Five cases where attending is a poor fit: strategy-specific investors (private credit, infrastructure, buyout) seeking peer LP and GP meetings rather than a generalist technology conference; practitioners with no cross-sector technology mandate who need deep sector immersion rather than breadth; organisations seeking a structured B2B meeting system with pre-scheduled one-to-one slots, as no such system is publicly documented for this event; senior executives from markets with no connection to the Irish or broader European technology ecosystem who would find the geographic anchoring irrelevant; and delegates whose primary objective is exhibition floor activity, given that exhibitor programming is not confirmed in published materials.
Its location in Dublin gives it direct proximity to the European operations of major US technology platforms, which represent a substantive part of its audience composition. That geographic specificity sets it apart from pan-European events held in London, Berlin, or Paris, where the same platforms are present but not as locally embedded.
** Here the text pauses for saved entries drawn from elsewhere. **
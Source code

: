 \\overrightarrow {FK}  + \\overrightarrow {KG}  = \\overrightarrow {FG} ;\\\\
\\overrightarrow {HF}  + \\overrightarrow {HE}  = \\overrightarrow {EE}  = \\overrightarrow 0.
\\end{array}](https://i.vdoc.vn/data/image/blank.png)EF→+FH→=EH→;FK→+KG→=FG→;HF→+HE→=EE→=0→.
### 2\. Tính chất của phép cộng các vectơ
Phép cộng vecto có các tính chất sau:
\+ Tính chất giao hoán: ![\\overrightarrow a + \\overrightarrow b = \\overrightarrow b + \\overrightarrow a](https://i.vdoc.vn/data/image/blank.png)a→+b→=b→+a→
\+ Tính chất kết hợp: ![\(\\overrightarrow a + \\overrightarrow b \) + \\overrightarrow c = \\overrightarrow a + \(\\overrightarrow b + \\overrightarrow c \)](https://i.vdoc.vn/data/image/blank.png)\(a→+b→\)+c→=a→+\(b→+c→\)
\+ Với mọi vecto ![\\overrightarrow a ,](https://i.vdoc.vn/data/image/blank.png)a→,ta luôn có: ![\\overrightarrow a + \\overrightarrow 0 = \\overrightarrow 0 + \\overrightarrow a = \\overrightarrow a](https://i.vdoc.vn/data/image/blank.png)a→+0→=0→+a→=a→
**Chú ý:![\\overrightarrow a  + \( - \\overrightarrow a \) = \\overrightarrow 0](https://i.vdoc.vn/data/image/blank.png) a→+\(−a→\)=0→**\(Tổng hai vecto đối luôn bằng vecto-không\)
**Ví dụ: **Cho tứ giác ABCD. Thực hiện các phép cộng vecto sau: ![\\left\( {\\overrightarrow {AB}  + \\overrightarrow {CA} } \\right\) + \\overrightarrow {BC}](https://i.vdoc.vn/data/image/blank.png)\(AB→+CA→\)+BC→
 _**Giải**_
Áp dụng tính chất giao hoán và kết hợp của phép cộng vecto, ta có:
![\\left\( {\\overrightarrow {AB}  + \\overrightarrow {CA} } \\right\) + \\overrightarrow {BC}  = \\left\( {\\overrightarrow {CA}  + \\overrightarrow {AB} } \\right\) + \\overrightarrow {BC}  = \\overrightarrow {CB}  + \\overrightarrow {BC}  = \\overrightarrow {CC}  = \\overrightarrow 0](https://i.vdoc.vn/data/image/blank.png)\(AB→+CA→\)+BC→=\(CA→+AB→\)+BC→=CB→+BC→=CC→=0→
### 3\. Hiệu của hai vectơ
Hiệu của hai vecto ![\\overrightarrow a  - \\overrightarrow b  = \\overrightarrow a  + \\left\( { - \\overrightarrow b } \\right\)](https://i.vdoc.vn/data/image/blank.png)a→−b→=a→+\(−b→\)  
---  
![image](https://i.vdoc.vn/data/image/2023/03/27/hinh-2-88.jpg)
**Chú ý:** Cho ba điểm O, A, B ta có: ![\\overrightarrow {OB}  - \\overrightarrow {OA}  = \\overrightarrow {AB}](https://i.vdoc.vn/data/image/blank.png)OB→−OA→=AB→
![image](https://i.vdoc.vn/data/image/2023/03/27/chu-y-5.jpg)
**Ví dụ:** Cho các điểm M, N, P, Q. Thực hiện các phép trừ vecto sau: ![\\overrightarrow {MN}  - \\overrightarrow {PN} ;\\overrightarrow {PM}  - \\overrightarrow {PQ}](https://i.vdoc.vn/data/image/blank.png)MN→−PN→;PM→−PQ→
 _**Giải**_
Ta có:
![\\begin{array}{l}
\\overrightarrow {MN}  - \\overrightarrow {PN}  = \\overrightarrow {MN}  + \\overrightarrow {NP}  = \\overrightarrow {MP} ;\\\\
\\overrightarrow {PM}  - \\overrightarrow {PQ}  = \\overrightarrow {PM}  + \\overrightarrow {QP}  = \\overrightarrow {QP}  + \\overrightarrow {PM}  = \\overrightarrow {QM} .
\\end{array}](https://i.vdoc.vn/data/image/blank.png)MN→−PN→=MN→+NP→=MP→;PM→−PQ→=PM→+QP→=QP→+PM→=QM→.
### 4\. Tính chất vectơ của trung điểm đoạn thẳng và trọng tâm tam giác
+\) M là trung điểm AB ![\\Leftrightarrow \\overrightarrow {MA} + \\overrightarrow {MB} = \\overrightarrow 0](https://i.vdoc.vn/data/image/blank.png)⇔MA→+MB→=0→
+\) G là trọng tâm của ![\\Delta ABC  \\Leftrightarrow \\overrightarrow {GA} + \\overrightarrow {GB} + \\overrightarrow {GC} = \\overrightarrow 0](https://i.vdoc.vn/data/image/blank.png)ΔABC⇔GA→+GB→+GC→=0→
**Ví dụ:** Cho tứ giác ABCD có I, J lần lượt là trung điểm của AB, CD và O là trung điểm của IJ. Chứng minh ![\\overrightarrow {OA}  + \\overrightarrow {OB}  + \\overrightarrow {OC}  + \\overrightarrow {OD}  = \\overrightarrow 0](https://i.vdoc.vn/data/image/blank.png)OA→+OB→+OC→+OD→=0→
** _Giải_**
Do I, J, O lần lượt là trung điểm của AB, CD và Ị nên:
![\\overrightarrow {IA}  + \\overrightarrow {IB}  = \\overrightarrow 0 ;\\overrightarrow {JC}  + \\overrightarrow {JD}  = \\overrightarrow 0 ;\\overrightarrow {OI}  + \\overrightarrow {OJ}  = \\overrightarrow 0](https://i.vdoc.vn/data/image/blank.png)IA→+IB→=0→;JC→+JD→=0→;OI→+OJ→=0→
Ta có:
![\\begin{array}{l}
The event is conducted in English.
The Royal Dublin Society is a large multi-purpose venue in the Ballsbridge district of south Dublin, approximately two kilometres from the city centre. Established as an institution in the eighteenth century, the RDS hosts a wide range of national events including the Dublin Horse Show, major concerts, and large-scale trade and consumer exhibitions. Its exhibition halls and conference facilities accommodate events at the scale of Dublin Tech Summit's reported attendance. The Ballsbridge location is well served by public transport and sits within walking distance of several major hotels, which supports the side networking that typically extends a two-day programme into evening hours.
Dublin Tech Summit Ltd is an Ireland-based commercial publisher operating the event. Its founding year, wider event portfolio size, and city of registration are not publicly disclosed as of verification. As a commercial publisher rather than a trade association or government-backed body, it operates without formal institutional endorsement, though the event draws on Dublin's position as a European technology hub for its audience base.
Dublin Tech Summit occupies a specific niche: a generalist technology gathering whose geographic logic is inseparable from Dublin's role as the European operational base for the world's largest technology platforms, giving it an audience composition that few comparable events outside London or Berlin can replicate at this scale.
Registration is handled through the official website at dublintechsummit.com. A delegate rate of approximately 335 EUR has been noted as an estimate; this figure has not been confirmed by the organiser and should be treated as indicative only. Confirmed delegate and sponsor pricing for the 2026 edition is not publicly disclosed as of verification. No invitation-only or application-based access condition is documented.
An estimate of approximately 335 EUR per delegate has been noted, but this figure is unconfirmed and does not come from official organiser pricing. Verified ticket prices for the 2026 edition have not been published as of the verification date. Prospective attendees should consult the official website directly for current rates.
No invitation-only or qualification-based access model is documented for this event. Registration appears to be open via the official website, but specific access conditions are not confirmed in publicly available materials as of verification.
No structured B2B matchmaking system, advance scheduling mechanism, or official networking application is documented for Dublin Tech Summit as of verification. Networking appears to operate through the programme format rather than a managed meeting infrastructure.